On the compatibility with Directive 2010/13/EU
(45) Germany maintains that the planned tax would not fall in the scope of Directive 2010/13/EU. Therefore it would not constitute a violation of Article 13(1) in connection with Articles 2 and 3 of that Directive. The tax cannot be considered as a regulatory measure with effect on the media service, its programming and diffusion. Film funding is not harmonised at Union level. Taxation at the place of consumption or destination of the media service also follows the logic applied for the VAT taxation of services in the Union, as applicable since 1 January 2015.
(46) In view of the fast growing market share of foreign VoD providers, German providers would be at a competitive disadvantage if they would continue to be taxed while the foreign competitors on the national market would not be subject to the same tax. iTunes for instance, which is not established in Germany, would already today be the leading VoD supplier of German films.
5.
ASSESSMENT OF THE MEASURE
5.1.
Presence of aid
(47) As explained in recitals 13 to 16 of this decision, the described measure constitutes State aid within the meaning of Article 107(1) of the Treaty. The film distribution support is granted out of State resources, it confers an economic advantage to undertakings, the advantage is selective, and it is capable to distort or threaten to distort competition and trade in the internal market.
5.2.
Compatibility of the amended aid to video on demand distribution with Article 107(3)(d) of the Treaty
(48) The intended measure — the funding of and the tax on the services of video on demand suppliers, which are not having an establishment or agency in Germany — constitutes an amendment of the scheme which the Commission had approved until 31 December 2016. The State aid assessment criteria have not changed since the previous approval.
(49) Concerning the aid to the distribution of films by video on demand suppliers as such, the Commission has already found it compatible with Article 107(3)(d) of the Treaty(11).
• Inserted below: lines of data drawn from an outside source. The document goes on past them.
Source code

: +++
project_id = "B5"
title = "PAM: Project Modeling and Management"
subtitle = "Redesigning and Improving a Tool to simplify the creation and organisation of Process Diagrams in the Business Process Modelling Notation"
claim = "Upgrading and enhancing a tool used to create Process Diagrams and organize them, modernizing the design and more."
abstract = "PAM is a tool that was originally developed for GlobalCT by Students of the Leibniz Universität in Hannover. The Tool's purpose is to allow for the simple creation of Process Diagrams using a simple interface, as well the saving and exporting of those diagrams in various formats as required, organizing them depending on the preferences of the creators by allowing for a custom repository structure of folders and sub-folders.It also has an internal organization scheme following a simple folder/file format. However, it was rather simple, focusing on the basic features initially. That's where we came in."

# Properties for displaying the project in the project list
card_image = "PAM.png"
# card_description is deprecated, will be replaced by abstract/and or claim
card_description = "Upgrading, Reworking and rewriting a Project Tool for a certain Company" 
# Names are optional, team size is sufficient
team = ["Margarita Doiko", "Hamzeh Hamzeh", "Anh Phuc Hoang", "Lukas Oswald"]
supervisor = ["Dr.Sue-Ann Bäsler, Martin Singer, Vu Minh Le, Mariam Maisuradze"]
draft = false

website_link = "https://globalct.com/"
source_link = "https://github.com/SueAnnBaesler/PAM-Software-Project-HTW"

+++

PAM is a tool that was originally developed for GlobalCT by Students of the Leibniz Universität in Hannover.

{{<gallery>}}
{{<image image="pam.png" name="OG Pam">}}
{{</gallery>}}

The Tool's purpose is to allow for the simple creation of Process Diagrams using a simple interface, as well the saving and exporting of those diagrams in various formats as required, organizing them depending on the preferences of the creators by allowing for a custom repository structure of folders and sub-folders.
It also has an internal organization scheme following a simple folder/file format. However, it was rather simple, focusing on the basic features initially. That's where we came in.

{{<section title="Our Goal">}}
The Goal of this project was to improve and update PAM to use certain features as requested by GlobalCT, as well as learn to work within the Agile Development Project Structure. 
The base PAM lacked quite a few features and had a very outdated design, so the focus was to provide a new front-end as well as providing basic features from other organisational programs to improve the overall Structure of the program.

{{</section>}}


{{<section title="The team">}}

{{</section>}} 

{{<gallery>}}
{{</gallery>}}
It has therefore concluded already in the opening decision that the extension of the range of possible beneficiaries to firms established elsewhere does not in itself negatively affect the compatibility assessment under this Article.
5.3.
Possible infringement of other provisions of Union law
5.3.1.
Compatibility with Article 110 of the Treaty
(50) The new tax does not infringe Article 110 of the Treaty. Foreign video on demand providers may benefit also in practical terms equally from the funding. As explained by Germany, the scheme provides for effective means to allow the foreign VoD providers to apply for distribution aid in the same way as their German competitors.
(51) Foreign undertakings can be aware of this funding possibility in the same way as the undertakings located in Germany. They will in any case be made individually aware through the fact that they have to contribute to a fund which provides for aid to film distribution. Furthermore, aid is granted on application only, and their applications will be treated exactly like those of German companies. The selection board is bound to assess the application exclusively on the basis of the cultural quality of the films for which the aid is requested. Therefore, the place of establishment of the distributor is not among the criteria which the selection board may apply when taking a decision.
(52) The foreign providers of German language films also benefit indirectly in the same way as their German competitors from the support of film production in Germany. This support ensures a constant supply of German-funded films which the foreign providers may include in their offer. This is evidenced by the fact that their catalogues contain a share of German films which is comparable to the catalogues of domestic providers.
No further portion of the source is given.